= Your goal =
Your task is to gather the lines below that hold the string "absolute".

= Dataset records =
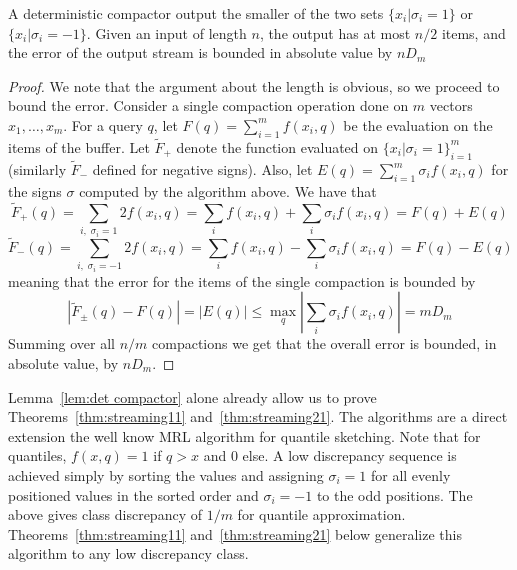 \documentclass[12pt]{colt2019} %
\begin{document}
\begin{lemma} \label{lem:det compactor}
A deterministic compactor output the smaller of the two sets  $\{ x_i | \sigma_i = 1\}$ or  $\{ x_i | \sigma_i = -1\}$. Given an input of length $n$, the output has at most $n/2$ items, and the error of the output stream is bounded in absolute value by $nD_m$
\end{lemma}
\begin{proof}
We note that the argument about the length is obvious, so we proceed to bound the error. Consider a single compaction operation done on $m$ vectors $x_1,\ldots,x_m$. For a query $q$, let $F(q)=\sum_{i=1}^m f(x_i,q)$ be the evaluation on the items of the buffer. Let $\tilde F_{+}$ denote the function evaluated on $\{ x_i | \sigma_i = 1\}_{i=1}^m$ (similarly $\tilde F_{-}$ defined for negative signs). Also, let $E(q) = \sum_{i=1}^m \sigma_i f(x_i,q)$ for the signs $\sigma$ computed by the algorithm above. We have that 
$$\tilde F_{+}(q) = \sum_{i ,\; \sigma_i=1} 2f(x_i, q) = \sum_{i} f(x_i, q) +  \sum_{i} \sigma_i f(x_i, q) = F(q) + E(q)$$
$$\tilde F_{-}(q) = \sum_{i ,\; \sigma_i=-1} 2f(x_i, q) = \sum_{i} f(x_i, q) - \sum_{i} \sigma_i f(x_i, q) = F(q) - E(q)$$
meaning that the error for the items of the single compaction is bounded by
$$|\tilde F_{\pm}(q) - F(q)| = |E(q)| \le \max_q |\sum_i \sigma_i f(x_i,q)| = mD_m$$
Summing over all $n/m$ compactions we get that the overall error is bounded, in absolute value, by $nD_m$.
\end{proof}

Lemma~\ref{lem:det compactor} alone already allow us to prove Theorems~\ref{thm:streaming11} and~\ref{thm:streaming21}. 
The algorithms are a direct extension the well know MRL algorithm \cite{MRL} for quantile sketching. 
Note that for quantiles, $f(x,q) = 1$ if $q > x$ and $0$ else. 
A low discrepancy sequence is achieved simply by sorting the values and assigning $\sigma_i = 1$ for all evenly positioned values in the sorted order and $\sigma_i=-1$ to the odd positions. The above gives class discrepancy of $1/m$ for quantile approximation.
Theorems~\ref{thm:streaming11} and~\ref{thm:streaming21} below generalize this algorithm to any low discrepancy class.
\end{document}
==
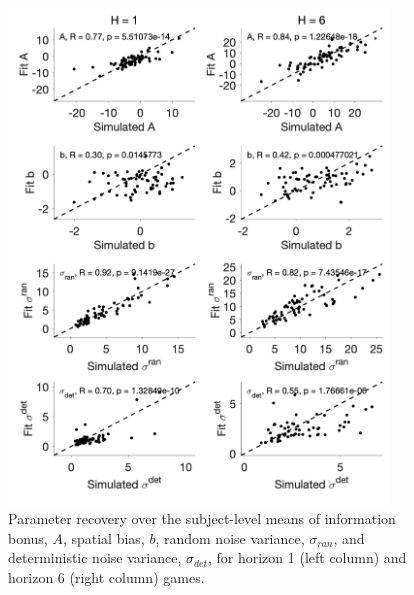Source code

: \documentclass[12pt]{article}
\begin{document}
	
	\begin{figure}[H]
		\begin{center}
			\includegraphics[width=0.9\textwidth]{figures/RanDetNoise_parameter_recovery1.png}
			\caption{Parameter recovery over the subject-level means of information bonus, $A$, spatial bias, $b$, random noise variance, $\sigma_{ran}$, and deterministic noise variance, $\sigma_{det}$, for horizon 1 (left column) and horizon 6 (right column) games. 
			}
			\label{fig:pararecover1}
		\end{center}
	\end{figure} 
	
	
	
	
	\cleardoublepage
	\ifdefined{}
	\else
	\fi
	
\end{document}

= Expected answer =
A deterministic compactor output the smaller of the two sets  $\{ x_i | \sigma_i = 1\}$ or  $\{ x_i | \sigma_i = -1\}$. Given an input of length $n$, the output has at most $n/2$ items, and the error of the output stream is bounded in absolute value by $nD_m$
Summing over all $n/m$ compactions we get that the overall error is bounded, in absolute value, by $nD_m$.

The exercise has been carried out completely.